Problem to work on
In the entries below, find the line with "Additional utility modules" and the line with "selection in simulations". Reproduce those two lines and every line between them exactly, and nothing more.

[Data to examine Boundary: Start]

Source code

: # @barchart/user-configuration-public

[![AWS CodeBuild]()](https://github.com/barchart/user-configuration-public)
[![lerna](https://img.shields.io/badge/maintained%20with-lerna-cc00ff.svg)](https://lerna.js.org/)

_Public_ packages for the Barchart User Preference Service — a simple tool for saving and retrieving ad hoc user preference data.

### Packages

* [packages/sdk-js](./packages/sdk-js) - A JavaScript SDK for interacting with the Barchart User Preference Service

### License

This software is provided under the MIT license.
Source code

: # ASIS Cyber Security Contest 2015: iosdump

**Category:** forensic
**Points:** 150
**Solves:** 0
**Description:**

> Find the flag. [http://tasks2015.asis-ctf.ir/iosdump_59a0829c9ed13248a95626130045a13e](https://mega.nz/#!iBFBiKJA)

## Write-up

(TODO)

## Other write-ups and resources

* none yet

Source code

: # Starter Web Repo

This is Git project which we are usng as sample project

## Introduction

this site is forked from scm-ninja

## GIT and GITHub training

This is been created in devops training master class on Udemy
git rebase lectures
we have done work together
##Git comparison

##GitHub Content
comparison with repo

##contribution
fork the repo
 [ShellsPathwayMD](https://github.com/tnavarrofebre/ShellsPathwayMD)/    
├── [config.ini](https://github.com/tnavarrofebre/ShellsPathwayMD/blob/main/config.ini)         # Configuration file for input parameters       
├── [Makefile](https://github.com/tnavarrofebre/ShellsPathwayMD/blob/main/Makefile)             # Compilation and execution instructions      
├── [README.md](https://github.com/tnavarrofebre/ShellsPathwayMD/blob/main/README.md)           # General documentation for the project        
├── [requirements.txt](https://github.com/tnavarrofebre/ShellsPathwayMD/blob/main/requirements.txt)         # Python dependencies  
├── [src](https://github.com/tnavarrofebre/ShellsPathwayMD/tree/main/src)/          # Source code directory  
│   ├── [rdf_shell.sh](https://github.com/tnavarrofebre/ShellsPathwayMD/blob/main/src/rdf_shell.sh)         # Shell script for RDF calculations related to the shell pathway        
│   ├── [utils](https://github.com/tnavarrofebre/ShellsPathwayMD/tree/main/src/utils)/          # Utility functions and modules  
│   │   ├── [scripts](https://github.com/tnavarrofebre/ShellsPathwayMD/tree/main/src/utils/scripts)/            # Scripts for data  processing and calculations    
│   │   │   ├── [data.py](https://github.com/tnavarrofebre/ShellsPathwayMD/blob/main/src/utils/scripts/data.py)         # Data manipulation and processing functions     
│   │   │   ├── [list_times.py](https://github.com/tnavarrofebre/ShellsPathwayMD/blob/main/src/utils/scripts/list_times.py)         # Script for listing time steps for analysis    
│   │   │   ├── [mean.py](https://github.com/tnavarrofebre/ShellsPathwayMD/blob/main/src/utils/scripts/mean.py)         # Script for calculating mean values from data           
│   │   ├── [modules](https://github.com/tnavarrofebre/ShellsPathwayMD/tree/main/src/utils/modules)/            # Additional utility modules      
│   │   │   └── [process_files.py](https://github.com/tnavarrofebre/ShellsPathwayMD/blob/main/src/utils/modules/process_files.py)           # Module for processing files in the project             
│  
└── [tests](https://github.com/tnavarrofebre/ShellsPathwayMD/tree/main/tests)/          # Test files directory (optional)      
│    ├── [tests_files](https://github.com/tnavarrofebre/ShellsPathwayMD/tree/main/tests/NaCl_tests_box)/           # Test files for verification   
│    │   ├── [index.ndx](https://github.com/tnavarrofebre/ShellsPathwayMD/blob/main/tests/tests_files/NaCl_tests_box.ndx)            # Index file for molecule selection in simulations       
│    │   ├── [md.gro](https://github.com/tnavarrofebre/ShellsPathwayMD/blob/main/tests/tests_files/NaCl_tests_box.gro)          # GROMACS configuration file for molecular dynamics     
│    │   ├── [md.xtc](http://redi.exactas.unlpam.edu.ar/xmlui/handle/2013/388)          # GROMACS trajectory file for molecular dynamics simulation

[Data to examine Boundary: End]

Final answer
│   │   ├── [modules](https://github.com/tnavarrofebre/ShellsPathwayMD/tree/main/src/utils/modules)/            # Additional utility modules      
│   │   │   └── [process_files.py](https://github.com/tnavarrofebre/ShellsPathwayMD/blob/main/src/utils/modules/process_files.py)           # Module for processing files in the project             
│  
└── [tests](https://github.com/tnavarrofebre/ShellsPathwayMD/tree/main/tests)/          # Test files directory (optional)      
│    ├── [tests_files](https://github.com/tnavarrofebre/ShellsPathwayMD/tree/main/tests/NaCl_tests_box)/           # Test files for verification   
│    │   ├── [index.ndx](https://github.com/tnavarrofebre/ShellsPathwayMD/blob/main/tests/tests_files/NaCl_tests_box.ndx)            # Index file for molecule selection in simulations       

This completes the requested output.